WHAT IS BEING ASKED: Please restate the entries verbatim. The copy should hold no pictures.

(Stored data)
┏━━
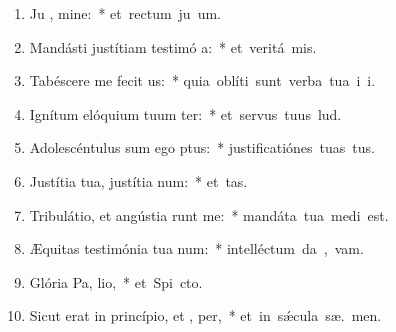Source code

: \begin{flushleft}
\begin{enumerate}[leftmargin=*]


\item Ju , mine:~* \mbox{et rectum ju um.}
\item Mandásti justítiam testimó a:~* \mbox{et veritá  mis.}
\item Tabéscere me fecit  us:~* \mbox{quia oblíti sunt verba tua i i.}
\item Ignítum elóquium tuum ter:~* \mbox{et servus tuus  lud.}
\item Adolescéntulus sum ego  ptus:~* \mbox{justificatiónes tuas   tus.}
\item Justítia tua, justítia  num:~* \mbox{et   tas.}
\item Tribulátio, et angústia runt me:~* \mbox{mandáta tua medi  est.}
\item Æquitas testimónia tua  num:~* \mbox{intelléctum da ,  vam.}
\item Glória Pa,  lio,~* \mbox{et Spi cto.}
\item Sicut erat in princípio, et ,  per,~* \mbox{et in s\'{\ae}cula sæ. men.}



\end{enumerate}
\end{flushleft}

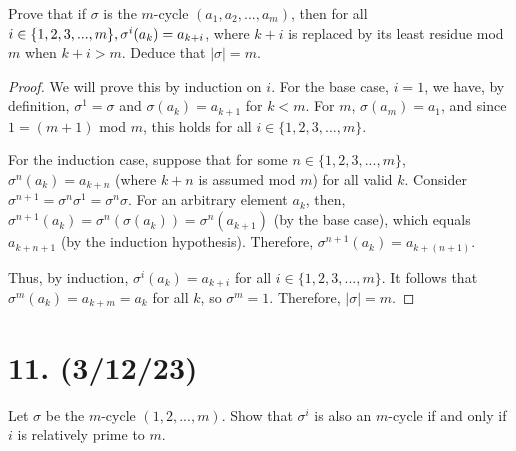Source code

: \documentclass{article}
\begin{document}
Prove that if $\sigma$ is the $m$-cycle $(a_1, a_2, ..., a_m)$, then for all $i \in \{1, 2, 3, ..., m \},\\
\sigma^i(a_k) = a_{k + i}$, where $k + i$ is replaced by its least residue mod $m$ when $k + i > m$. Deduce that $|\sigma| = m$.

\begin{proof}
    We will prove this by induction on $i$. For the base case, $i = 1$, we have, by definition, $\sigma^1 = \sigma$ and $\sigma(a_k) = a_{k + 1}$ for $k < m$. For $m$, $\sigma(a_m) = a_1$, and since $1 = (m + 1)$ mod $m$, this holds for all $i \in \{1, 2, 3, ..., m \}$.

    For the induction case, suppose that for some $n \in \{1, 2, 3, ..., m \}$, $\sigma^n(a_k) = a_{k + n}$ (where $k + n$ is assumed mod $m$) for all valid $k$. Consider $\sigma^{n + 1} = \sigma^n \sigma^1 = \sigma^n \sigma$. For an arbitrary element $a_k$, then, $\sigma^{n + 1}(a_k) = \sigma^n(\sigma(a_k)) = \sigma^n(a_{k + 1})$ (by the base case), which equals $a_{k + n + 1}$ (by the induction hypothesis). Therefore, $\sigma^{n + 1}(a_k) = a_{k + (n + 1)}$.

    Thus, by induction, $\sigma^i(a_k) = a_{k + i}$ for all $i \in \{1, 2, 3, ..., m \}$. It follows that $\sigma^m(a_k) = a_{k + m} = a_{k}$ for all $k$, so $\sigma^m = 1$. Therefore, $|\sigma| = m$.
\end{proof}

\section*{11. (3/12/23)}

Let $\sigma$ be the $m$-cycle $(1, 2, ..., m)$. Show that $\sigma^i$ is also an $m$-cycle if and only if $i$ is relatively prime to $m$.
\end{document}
┗━━
EXERCISE ANSWER:
Source code

: \begin{flushleft}
\begin{enumerate}[leftmargin=*]


\item Ju , mine:~* \mbox{et rectum ju um.}
\item Mandásti justítiam testimó a:~* \mbox{et veritá  mis.}
\item Tabéscere me fecit  us:~* \mbox{quia oblíti sunt verba tua i i.}
\item Ignítum elóquium tuum ter:~* \mbox{et servus tuus  lud.}
\item Adolescéntulus sum ego  ptus:~* \mbox{justificatiónes tuas   tus.}
\item Justítia tua, justítia  num:~* \mbox{et   tas.}
\item Tribulátio, et angústia runt me:~* \mbox{mandáta tua medi  est.}
\item Æquitas testimónia tua  num:~* \mbox{intelléctum da ,  vam.}
\item Glória Pa,  lio,~* \mbox{et Spi cto.}
\item Sicut erat in princípio, et ,  per,~* \mbox{et in s\'{\ae}cula sæ. men.}



\end{enumerate}
\end{flushleft}

Source code

: \documentclass{article}
\begin{document}
Prove that if $\sigma$ is the $m$-cycle $(a_1, a_2, ..., a_m)$, then for all $i \in \{1, 2, 3, ..., m \},\\
\sigma^i(a_k) = a_{k + i}$, where $k + i$ is replaced by its least residue mod $m$ when $k + i > m$. Deduce that $|\sigma| = m$.

\begin{proof}
    We will prove this by induction on $i$. For the base case, $i = 1$, we have, by definition, $\sigma^1 = \sigma$ and $\sigma(a_k) = a_{k + 1}$ for $k < m$. For $m$, $\sigma(a_m) = a_1$, and since $1 = (m + 1)$ mod $m$, this holds for all $i \in \{1, 2, 3, ..., m \}$.

    For the induction case, suppose that for some $n \in \{1, 2, 3, ..., m \}$, $\sigma^n(a_k) = a_{k + n}$ (where $k + n$ is assumed mod $m$) for all valid $k$. Consider $\sigma^{n + 1} = \sigma^n \sigma^1 = \sigma^n \sigma$. For an arbitrary element $a_k$, then, $\sigma^{n + 1}(a_k) = \sigma^n(\sigma(a_k)) = \sigma^n(a_{k + 1})$ (by the base case), which equals $a_{k + n + 1}$ (by the induction hypothesis). Therefore, $\sigma^{n + 1}(a_k) = a_{k + (n + 1)}$.

    Thus, by induction, $\sigma^i(a_k) = a_{k + i}$ for all $i \in \{1, 2, 3, ..., m \}$. It follows that $\sigma^m(a_k) = a_{k + m} = a_{k}$ for all $k$, so $\sigma^m = 1$. Therefore, $|\sigma| = m$.
\end{proof}

\section*{11. (3/12/23)}

Let $\sigma$ be the $m$-cycle $(1, 2, ..., m)$. Show that $\sigma^i$ is also an $m$-cycle if and only if $i$ is relatively prime to $m$.
\end{document}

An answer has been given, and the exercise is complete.